The constraint we didn’t choose
The client’s app was built in Expo: React Native, TypeScript, and the managed workflow. Solid choice for the team, solid choice for the codebase.
Then they picked a third-party proprietary mobile ticketing solution for one specific feature. A solution designed exclusively for native apps. Not React Native. Not Expo. Native.
The SDK shipped as two separate libraries, iOS and Android, each one internally running a full Flutter engine. The entire UI lived inside the SDK. From our side, it was a black box: no access to the engine, no access to the widget tree, no access to the channel.
Making it work meant bridging three languages (TypeScript, Swift/Kotlin, Dart), three build systems (Metro, Xcode, Gradle), and two message-passing boundaries: one from RN to native, one from native into Flutter.
So where do you even start? You’ve got the SDK libraries. Now what?
Step one: get it into the build
Ejecting the app was never an option. Ejecting also wouldn’t have solved the actual problem: you’d still have a Flutter-backed SDK to deal with, just with more build configuration to own.
Expo has a proper answer for this: config plugins. You stay in the managed workflow, and instead of manually editing android/ and ios/ directories, you write config plugins that patch the build configuration during the prebuild step. Finicky, because being one line off in a config plugin is a special kind of frustrating, but once it’s done, expo prebuild it handles everything. No manual Xcode project editing on every new machine, no Gradle mysteries that only reproduce in CI.
But once the app compiles and starts using the brand-new third-party dependency, you can declare victory… and move to the next battle: actually using the SDK and getting the two worlds to talk to each other.
Writing the module
The native bridge has rules. Everything you pass across it has to be a JSON-serialisable type.
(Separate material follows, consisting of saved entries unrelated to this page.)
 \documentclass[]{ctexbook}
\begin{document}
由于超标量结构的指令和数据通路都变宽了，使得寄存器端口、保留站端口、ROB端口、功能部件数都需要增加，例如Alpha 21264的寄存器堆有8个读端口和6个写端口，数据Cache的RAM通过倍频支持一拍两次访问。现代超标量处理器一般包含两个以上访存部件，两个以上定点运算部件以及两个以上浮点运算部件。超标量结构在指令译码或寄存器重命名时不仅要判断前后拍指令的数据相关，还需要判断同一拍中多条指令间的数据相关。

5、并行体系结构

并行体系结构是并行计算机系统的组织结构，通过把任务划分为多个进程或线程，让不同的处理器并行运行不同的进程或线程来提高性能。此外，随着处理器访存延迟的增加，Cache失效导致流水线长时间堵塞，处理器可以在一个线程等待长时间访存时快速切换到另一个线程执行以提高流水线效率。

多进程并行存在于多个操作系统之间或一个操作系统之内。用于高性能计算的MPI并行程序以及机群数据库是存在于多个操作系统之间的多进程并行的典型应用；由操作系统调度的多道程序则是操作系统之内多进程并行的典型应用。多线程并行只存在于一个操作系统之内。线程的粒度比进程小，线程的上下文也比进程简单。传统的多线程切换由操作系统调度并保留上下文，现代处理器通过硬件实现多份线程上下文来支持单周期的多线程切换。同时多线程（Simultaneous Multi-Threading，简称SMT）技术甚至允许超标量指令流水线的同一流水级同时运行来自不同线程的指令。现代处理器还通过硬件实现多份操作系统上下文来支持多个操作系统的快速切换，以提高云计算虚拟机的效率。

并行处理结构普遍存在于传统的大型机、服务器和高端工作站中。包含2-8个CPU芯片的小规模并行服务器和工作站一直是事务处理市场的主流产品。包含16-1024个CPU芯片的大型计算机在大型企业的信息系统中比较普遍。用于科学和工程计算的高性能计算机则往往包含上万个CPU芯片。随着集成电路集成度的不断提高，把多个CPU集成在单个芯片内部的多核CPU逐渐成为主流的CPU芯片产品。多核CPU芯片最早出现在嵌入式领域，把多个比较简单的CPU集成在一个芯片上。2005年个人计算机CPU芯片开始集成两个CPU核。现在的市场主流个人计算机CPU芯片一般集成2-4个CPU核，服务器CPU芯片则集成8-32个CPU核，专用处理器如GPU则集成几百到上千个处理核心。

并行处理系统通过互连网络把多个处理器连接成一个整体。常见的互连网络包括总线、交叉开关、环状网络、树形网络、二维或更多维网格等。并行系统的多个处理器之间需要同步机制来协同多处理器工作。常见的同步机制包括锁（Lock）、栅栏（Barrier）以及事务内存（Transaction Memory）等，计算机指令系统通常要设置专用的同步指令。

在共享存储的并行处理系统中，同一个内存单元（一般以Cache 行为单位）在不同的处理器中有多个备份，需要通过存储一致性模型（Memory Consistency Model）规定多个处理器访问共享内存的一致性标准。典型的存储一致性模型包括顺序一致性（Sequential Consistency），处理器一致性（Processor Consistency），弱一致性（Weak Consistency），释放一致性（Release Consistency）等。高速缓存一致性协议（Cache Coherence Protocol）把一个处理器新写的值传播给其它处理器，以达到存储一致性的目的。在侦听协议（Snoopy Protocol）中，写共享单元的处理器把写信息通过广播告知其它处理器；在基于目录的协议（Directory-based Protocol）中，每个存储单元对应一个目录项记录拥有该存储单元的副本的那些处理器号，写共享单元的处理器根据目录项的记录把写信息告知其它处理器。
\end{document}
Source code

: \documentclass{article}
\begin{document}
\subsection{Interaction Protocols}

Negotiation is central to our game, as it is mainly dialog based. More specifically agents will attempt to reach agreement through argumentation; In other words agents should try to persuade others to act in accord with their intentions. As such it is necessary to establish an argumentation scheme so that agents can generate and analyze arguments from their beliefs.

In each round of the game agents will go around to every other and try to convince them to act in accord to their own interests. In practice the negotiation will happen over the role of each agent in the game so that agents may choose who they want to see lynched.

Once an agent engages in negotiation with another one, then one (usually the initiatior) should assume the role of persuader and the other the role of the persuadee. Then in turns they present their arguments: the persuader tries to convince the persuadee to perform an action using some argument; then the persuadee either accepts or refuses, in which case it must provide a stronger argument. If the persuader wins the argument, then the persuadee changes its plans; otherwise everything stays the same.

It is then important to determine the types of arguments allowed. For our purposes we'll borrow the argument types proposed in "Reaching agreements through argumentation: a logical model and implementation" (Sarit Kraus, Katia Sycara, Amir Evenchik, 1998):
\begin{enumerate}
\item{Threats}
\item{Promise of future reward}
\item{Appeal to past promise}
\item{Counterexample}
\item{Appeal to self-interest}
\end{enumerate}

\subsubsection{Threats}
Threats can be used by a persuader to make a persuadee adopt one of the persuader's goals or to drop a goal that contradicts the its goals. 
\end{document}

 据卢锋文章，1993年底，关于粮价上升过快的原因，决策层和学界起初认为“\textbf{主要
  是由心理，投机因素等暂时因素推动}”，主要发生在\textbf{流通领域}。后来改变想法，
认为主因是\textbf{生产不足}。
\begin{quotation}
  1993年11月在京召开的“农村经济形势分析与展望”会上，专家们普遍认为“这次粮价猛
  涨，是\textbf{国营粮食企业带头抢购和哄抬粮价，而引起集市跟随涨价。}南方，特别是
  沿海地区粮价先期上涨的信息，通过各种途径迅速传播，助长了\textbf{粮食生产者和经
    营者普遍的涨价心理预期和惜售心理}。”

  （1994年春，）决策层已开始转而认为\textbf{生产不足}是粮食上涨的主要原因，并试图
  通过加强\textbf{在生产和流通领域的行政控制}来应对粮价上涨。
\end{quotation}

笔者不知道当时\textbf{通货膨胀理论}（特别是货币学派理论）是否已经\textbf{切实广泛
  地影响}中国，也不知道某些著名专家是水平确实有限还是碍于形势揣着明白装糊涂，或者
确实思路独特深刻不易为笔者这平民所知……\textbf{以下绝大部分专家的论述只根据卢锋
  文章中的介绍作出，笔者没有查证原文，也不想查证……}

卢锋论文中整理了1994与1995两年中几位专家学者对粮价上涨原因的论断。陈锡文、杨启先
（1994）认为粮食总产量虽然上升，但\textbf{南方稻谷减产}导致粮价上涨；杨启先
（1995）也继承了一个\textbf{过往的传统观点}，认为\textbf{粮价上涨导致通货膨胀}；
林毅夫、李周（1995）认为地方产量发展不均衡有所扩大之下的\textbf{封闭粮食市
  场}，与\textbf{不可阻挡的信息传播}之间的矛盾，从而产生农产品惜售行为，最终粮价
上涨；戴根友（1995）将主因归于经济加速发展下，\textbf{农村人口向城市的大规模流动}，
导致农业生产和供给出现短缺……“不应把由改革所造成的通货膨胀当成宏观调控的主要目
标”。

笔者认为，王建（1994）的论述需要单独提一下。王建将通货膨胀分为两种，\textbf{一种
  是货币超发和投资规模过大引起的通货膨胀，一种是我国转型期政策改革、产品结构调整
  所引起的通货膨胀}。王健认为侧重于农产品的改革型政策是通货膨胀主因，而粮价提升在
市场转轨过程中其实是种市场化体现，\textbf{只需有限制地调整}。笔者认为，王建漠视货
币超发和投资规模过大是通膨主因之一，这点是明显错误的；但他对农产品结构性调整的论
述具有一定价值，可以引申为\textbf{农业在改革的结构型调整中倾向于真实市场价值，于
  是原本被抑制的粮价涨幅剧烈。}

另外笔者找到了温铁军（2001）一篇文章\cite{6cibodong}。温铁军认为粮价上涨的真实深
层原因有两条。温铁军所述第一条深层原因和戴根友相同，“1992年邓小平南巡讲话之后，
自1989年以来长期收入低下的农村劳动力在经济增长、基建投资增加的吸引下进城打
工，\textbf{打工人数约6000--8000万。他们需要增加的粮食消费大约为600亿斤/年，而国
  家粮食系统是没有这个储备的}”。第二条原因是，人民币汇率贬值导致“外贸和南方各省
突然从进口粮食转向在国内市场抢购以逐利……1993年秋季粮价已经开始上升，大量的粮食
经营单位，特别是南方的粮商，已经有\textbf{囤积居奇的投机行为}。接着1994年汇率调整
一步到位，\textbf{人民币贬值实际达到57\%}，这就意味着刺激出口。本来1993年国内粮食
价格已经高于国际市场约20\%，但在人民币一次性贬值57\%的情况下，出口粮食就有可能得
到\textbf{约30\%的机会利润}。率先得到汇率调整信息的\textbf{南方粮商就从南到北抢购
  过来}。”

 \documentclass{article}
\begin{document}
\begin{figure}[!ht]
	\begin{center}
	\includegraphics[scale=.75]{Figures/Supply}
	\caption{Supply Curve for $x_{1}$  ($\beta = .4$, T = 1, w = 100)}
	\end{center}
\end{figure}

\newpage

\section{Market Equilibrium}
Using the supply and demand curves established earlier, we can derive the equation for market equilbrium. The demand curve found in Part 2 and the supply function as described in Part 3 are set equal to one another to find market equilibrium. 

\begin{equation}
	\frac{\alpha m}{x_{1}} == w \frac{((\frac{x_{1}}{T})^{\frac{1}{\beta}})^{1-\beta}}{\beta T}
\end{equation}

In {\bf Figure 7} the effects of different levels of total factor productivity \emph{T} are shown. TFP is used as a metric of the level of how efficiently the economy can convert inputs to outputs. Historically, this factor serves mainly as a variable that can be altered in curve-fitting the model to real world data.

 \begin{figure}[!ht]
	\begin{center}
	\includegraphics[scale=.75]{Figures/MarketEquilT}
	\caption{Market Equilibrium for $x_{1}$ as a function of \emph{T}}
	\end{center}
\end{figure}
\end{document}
Every call is asynchronous. You can’t pass functions from Expo into native and call them back later: the bridge doesn’t work that way.
What you can do is fire events from the native side back to Expo and listen for them in TypeScript. That direction works cleanly.
As it turned out, I needed both: function calls from Expo to native to initialise and interact with the SDK, and events from native back to Expo to react to whatever the SDK was doing internally. Between those two directions, the full communication surface was covered.
One thing that genuinely surprised me: the Expo module code for iOS (Swift) and Android (Kotlin) was almost identical. The DSL Expo provides maps so closely between the two platforms that it was close to a copy-paste. The only real difference was the syntax for anonymous functions. Credit to the Expo team for thinking that through. Writing native modules usually means two completely separate mental contexts; this felt like one.
The glorified iframe
Sometimes when working on a piece of code I get that feeling: “I’ve seen this somewhere before.” While implementing the ExpoView on iOS, it hit me.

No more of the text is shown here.